Wednesday, December 4, 2013

Eating Omily: Getting into the Holiday Eating Spirit

Oh, the morning after Thanksgiving! Glorious because of the left-overs, distressing because of the dishes.  We started our day off right with an amazing breakfast: sausage and eggs (of course) with left-over mashed potatoes formed into patties and fried in butter, left-over crescent rolls smeared with whipped cream, and cranberry relish.

We got most of the dishes done around midnight, which is pretty good, I think!

So...do you know what the next thing we did was?  If you've been reading along for a while, you can probably hazard a good guess!  What was left of our beautiful pheasant had to go in the stock pot with cold water, salt, pepper, a bay leaf, carrots, onions, and garlic to get turned into golden, fragrant stock.

Now I've got two icecube trays full of stock, and a big mixing bowl-full in the fridge, waiting its turn to be frozen.  In another day or two, we'll have a couple-month supply for soups, and other yummies.  You can add stock to anything you would add water to, and aside from coming with more flavor of course, it also comes with vitamins, minerals, and gelatin, which aids in digestion.  You can also use it in place of dairy if you don't always digest dairy well, or are concerned with the quanity of saturated fat in a dish.

Though you should know that if your dairy is coming from animals that eat grass when there's grass outside and hay (dried grass) when there's not, the saturated fat in dairy is actually healthy and full of superfood compounds that nurture your heart and your brain: the exact same stuff in coconut oil that everyone's suddenly going so nuts over! You don't have to have coconut oil shipped to you from across the planet (though full discloser: I keep a jar around for when I run out of butter/need something that can handle a higher heat point than butter) to get all those joint lubricating, heart healthy, metabolism speeding benefits.  You can just get butter from the Farmers' Market, and eat it, guilt free!

Well, there you have it. An early Christmas present from me to you: butter's a health food.

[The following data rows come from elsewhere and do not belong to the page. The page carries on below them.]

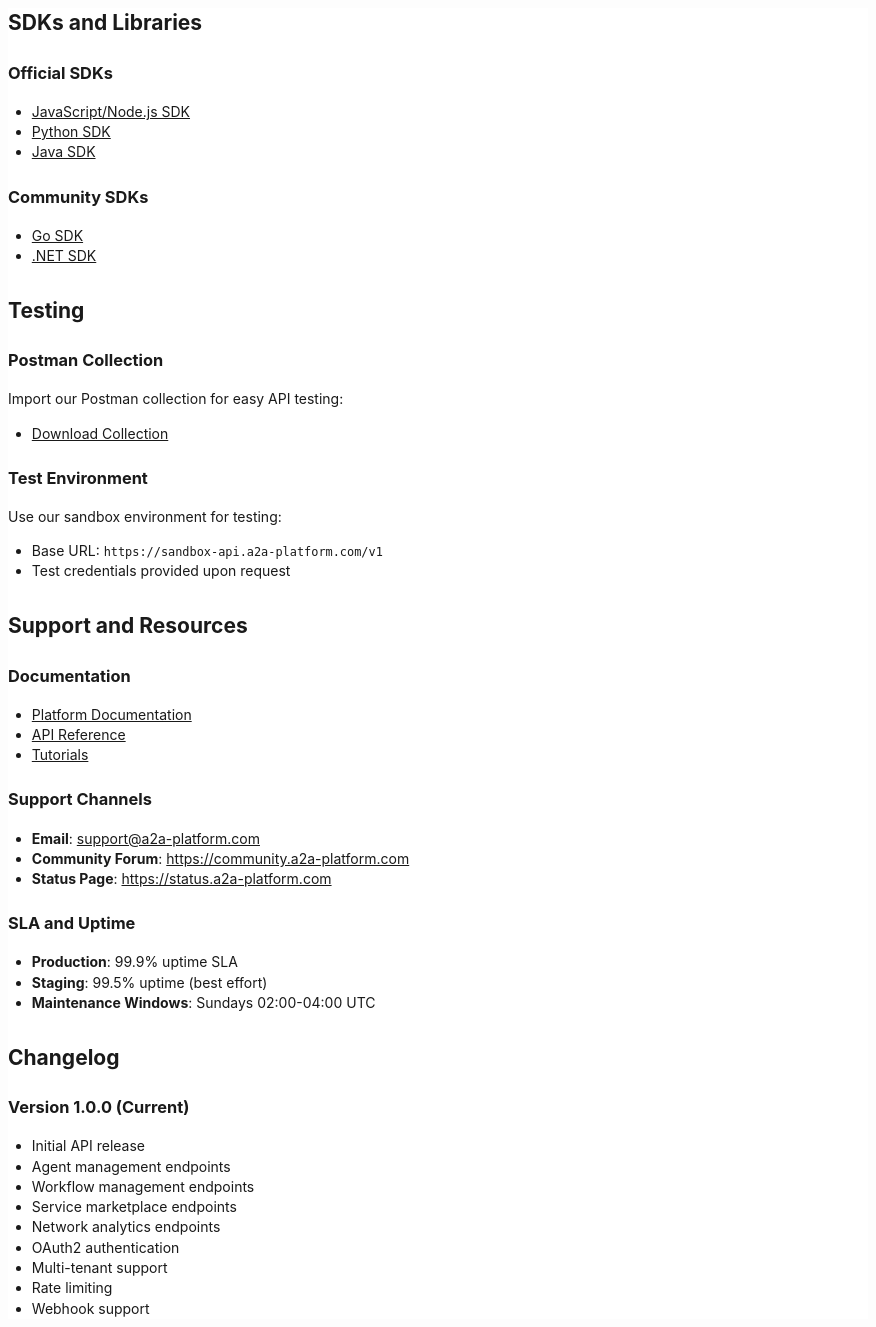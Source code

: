 ## SDKs and Libraries

### Official SDKs
- [JavaScript/Node.js SDK](https://github.com/a2a-platform/sdk-javascript)
- [Python SDK](https://github.com/a2a-platform/sdk-python)
- [Java SDK](https://github.com/a2a-platform/sdk-java)

### Community SDKs
- [Go SDK](https://github.com/community/a2a-go-sdk)
- [.NET SDK](https://github.com/community/a2a-dotnet-sdk)

## Testing

### Postman Collection
Import our Postman collection for easy API testing:
- [Download Collection](https://docs.a2a-platform.com/postman/collection.json)

### Test Environment
Use our sandbox environment for testing:
- Base URL: `https://sandbox-api.a2a-platform.com/v1`
- Test credentials provided upon request

## Support and Resources

### Documentation
- [Platform Documentation](https://docs.a2a-platform.com)
- [API Reference](https://docs.a2a-platform.com/api)
- [Tutorials](https://docs.a2a-platform.com/tutorials)

### Support Channels
- **Email**: support@a2a-platform.com
- **Community Forum**: https://community.a2a-platform.com
- **Status Page**: https://status.a2a-platform.com

### SLA and Uptime
- **Production**: 99.9% uptime SLA
- **Staging**: 99.5% uptime (best effort)
- **Maintenance Windows**: Sundays 02:00-04:00 UTC

## Changelog

### Version 1.0.0 (Current)
- Initial API release
- Agent management endpoints
- Workflow management endpoints
- Service marketplace endpoints
- Network analytics endpoints
- OAuth2 authentication
- Multi-tenant support
- Rate limiting
- Webhook support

In other really good news, did I tell you I found chestnuts at the Farmers' Market?? I was super excited about this because buying chestnuts from a street vendor and using them to keep my hands warm while looking at store windows is something the holidays wouldn't be complete without...and now I can make them myself!
They're easy to make at home, too: cut an X into the flat side of each chestnut, all the way through the skin, then roast at about 425 degrees for about half an hour. Partially because of the roasting, their texture isn't like other nuts. You'll probably get a few burned ones in your batch that are too crunchy to eat, but the perfectly done ones are soft, almost like an underripe banana, but sweeter, and tasting just a bit like that, too. They have a really rich flavor that I love. We ate ours with butternut squash soup, and sautéed brussels sprouts for a warm, comforting, and nutrient-packed holiday dinner.
If you make more than you want to eat right away, peel all of them as soon as they're cool enough to handle! The cooler they get, the harder it is to peel them.  The side you cut the X into will have peeled up a bit, and if you press that side hard enough, the shell will usually crack into a couple easy-to-remove pieces, but the shell can be sharp, and it gets harder as it cools, so if you wait too long you'll want to use a tool to help you instead of your tender thumbs!

Think you'll make roasted chestnuts this Christmas? Or perhaps you have your own traditional treats you can't do without? Have fun awakening your Holiday appetite!